Current thread 0x00007fb78b8a4740 (most recent call first): File "/scratch/groups/mcovert/jenkins/workspace@3/reconstruction/spreadsheets.py", line 58 in next File "/scratch/groups/mcovert/jenkins/workspace@3/reconstruction/ecoli/knowledge_base_raw.py", line 128 in _load_tsv File "/scratch/groups/mcovert/jenkins/workspace@3/reconstruction/ecoli/knowledge_base_raw.py", line 108 in init File "/scratch/groups/mcovert/jenkins/workspace@3/wholecell/fireworks/firetasks/initRawData.py", line 18 in run_task File "/home/groups/mcovert/pyenv/versions/wcEcoli-seg/lib/python2.7/site-packages/fireworks/core/rocket.py", line 262 in run File "/home/groups/mcovert/pyenv/versions/wcEcoli-seg/lib/python2.7/site-packages/fireworks/core/rocket_launcher.py", line 58 in launch_rocket File "/home/groups/mcovert/pyenv/versions/wcEcoli-seg/lib/python2.7/site-packages/fireworks/scripts/rlaunch_run.py", line 155 in rlaunch File "/home/groups/mcovert/pyenv/versions/wcEcoli-seg/bin/rlaunch", line 8 in runscripts/jenkins/ecoli-pull-request.sh: line 28: 58924 Segmentation fault PYTHONPATH=$PWD rlaunch singleshot

- running manual script > 2 hr 10 min (`PYTHONPATH=$PWD python runscripts/manual/runParca.py`): seg fault

Fatal Python error: Segmentation fault

Current thread 0x00007f653a5bf740 (most recent call first): File "/home/groups/mcovert/pyenv/versions/wcEcoli-seg/lib/python2.7/site-packages/unum/init.py", line 116 in init File "/home/groups/mcovert/pyenv/versions/wcEcoli-seg/lib/python2.7/site-packages/unum/init.py", line 515 in coerceToUnum File "/home/groups/mcovert/pyenv/versions/wcEcoli-seg/lib/python2.7/site-packages/unum/init.py", line 423 in rdiv File "", line 1 in File "/scratch/groups/mcovert/jenkins/workspace/reconstruction/spreadsheets.py", line 59 in next File "/scratch/groups/mcovert/jenkins/workspace/reconstruction/ecoli/knowledge_base_raw.py", line 128 in _load_tsv File "/scratch/groups/mcovert/jenkins/workspace/reconstruction/ecoli/knowledge_base_raw.py", line 108 in init File "/scratch/groups/mcovert/jenkins/workspace/wholecell/fireworks/firetasks/initRawData.py", line 18 in run_task File "/scratch/groups/mcovert/jenkins/workspace/wholecell/fireworks/firetasks/parca.py", line 69 in run_task File "runscripts/manual/runParca.py", line 64 in run File "/scratch/groups/mcovert/jenkins/workspace/wholecell/utils/scriptBase.py", line 544 in cli File "runscripts/manual/runParca.py", line 69 in runscripts/jenkins/ecoli-pull-request.sh: line 28: 1885 Segmentation fault PYTHONPATH=$PWD python runscripts/manual/runParca.py



#774 did some work to cut the amount of time spent in multigen analysis in half for the minimal daily build and multigen has completed (still waiting for all other tasks to finish).  With that, it looks like all builds have a work around to succeed for now even though this problem still occurs.
tahorst commented 4 years ago

More info from the latest PR test that seems to point to an issue with FiretaskBase or ScriptBase in the context of Jenkins:

1fish2 commented 4 years ago

Good work on this hard debugging problem!

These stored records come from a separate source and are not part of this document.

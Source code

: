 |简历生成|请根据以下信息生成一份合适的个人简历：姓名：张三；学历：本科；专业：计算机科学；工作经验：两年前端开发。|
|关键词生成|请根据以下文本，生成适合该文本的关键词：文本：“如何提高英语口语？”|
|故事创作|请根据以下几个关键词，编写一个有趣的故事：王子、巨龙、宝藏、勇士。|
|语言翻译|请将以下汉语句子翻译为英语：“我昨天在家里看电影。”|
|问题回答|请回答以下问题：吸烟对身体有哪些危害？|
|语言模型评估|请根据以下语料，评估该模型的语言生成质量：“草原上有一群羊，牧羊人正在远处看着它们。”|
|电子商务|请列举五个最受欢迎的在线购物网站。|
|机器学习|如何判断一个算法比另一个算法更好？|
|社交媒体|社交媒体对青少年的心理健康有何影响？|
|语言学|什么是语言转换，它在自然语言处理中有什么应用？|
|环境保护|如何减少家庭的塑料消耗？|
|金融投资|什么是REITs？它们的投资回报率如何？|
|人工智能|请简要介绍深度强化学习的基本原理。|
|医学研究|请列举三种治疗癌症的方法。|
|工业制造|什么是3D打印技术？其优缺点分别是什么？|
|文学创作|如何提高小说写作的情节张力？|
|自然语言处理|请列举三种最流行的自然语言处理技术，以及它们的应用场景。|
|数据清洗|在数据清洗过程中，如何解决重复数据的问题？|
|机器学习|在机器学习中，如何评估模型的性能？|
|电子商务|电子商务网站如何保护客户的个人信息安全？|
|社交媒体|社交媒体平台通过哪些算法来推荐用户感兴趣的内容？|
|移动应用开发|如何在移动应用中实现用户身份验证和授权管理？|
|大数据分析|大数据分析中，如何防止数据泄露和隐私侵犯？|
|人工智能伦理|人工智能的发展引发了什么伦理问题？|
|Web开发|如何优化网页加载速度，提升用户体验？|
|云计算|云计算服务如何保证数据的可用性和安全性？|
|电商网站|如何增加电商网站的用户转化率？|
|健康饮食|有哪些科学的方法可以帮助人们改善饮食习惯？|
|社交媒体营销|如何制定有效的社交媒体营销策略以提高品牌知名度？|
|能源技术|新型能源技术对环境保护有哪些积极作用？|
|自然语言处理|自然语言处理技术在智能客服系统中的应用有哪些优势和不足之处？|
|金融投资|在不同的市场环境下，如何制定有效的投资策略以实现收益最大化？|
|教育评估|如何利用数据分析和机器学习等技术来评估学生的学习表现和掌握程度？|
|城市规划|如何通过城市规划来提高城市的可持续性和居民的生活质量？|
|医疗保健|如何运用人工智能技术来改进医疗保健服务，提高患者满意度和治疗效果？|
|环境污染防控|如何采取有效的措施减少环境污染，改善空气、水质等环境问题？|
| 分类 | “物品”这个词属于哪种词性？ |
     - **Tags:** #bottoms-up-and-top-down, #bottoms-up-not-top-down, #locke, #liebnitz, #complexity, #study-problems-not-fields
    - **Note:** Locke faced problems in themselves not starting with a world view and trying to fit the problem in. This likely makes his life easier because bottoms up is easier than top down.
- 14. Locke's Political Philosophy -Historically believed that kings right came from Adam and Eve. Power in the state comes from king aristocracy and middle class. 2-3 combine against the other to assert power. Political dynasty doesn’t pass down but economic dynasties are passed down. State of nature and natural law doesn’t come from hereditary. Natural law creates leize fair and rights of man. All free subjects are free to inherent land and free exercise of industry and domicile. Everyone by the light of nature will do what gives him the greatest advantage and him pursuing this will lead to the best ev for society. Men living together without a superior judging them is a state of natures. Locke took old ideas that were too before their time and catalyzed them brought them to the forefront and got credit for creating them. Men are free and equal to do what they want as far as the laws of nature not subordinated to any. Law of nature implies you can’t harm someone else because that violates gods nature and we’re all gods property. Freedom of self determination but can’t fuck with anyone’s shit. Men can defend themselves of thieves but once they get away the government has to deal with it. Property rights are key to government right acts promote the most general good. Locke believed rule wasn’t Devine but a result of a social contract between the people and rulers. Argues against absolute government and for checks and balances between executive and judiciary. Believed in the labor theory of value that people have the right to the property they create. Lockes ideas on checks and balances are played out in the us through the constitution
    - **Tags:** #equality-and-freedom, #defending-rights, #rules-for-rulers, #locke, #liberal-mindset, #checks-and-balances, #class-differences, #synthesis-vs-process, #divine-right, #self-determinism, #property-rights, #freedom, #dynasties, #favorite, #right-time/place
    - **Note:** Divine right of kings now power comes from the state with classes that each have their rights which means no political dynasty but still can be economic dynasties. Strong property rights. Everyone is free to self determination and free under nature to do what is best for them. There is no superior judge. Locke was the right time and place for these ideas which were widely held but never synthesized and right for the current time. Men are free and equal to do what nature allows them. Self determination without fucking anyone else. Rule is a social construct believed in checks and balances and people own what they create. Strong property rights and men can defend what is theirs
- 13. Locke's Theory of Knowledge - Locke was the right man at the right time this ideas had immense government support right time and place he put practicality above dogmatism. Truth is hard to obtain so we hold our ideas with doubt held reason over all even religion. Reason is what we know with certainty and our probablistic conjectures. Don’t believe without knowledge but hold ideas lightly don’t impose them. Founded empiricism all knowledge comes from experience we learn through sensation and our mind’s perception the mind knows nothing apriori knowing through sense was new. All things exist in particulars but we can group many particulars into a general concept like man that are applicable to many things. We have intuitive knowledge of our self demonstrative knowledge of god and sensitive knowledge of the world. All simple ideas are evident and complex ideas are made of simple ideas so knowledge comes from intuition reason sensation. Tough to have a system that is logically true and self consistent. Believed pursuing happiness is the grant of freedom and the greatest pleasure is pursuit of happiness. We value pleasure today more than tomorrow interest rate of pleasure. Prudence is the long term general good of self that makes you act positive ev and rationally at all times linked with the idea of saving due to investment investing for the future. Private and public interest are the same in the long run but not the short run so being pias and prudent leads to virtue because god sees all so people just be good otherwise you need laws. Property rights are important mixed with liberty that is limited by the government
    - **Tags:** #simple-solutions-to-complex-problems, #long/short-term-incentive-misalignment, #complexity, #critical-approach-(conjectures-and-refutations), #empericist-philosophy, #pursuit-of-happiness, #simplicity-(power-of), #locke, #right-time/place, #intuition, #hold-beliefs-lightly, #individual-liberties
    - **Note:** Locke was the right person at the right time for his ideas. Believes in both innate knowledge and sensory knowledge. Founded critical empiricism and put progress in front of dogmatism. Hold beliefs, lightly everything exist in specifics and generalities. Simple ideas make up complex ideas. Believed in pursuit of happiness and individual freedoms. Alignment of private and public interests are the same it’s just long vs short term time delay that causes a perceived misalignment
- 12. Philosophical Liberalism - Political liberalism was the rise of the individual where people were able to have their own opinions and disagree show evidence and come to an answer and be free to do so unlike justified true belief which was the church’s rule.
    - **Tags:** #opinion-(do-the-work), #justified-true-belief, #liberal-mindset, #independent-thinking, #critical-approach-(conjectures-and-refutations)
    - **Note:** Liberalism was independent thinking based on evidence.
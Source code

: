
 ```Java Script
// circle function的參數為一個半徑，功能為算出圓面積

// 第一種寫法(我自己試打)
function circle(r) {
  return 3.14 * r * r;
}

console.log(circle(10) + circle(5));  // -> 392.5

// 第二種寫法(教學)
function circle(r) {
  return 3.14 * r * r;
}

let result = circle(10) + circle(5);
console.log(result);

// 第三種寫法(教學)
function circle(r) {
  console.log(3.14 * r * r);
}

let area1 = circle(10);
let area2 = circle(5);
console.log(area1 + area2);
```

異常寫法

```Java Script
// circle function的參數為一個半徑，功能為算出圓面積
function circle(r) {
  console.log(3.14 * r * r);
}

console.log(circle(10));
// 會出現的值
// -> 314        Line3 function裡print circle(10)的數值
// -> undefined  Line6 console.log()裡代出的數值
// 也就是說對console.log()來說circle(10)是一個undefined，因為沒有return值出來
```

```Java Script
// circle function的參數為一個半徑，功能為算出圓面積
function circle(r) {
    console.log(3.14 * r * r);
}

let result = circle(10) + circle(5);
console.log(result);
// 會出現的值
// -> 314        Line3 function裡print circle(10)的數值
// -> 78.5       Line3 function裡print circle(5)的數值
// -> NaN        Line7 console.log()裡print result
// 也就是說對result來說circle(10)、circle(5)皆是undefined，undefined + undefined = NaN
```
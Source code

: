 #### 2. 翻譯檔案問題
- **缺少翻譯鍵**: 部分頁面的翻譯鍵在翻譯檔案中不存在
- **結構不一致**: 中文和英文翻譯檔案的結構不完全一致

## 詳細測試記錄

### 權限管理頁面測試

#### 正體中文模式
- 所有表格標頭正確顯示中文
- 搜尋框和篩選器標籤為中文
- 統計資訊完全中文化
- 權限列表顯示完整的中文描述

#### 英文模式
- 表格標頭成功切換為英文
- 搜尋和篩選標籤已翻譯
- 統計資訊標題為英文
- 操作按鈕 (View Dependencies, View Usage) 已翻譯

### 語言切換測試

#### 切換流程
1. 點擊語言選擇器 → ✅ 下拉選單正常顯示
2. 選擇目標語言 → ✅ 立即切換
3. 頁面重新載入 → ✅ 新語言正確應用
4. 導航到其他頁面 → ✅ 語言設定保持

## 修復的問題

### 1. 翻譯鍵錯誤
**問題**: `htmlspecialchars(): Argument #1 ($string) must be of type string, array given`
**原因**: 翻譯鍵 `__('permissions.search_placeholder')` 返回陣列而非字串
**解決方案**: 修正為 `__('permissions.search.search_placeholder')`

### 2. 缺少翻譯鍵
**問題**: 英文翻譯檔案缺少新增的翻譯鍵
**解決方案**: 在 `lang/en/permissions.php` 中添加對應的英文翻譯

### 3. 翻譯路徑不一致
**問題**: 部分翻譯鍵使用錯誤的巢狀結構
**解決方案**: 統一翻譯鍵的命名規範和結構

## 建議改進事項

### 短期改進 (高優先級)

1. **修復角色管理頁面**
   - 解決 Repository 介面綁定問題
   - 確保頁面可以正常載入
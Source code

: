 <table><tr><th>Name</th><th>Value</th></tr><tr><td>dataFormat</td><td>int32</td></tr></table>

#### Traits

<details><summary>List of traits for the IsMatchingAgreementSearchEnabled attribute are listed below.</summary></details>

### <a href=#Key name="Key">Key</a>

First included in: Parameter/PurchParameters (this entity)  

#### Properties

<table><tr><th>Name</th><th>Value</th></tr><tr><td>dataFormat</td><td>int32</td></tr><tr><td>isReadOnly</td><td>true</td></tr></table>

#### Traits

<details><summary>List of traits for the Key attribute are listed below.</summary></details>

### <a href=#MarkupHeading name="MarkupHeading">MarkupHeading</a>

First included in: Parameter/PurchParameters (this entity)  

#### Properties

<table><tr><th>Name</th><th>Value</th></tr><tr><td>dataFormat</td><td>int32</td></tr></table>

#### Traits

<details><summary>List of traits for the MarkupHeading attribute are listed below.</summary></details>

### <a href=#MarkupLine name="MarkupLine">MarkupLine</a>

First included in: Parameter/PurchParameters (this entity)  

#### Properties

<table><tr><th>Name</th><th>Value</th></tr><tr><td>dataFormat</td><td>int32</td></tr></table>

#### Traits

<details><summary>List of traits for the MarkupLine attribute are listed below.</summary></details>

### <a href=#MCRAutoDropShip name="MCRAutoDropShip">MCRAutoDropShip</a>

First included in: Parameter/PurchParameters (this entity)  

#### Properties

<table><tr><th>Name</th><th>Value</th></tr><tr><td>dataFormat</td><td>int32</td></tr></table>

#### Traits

I wish I had more testable hypotheses. A weak one is to try FireWorks==1.9.5 (wcEcoli3 on Sherlock has it) since FiretaskBase is involved.

tahorst commented 4 years ago

A weak one is to try FireWorks==1.9.5 (wcEcoli3 on Sherlock has it) since FiretaskBase is involved.

Nice idea but this still seg faulted

prismofeverything commented 4 years ago

I bet it's the ulimit. Rapid-fire mode is retaining residual memory from previous runs, then we hit the ulimit at a predictable time. Sherlock may have been messing with ulimits over the break, or we started doing enough stuff that we just tipped over the previous ulimit. Current theory!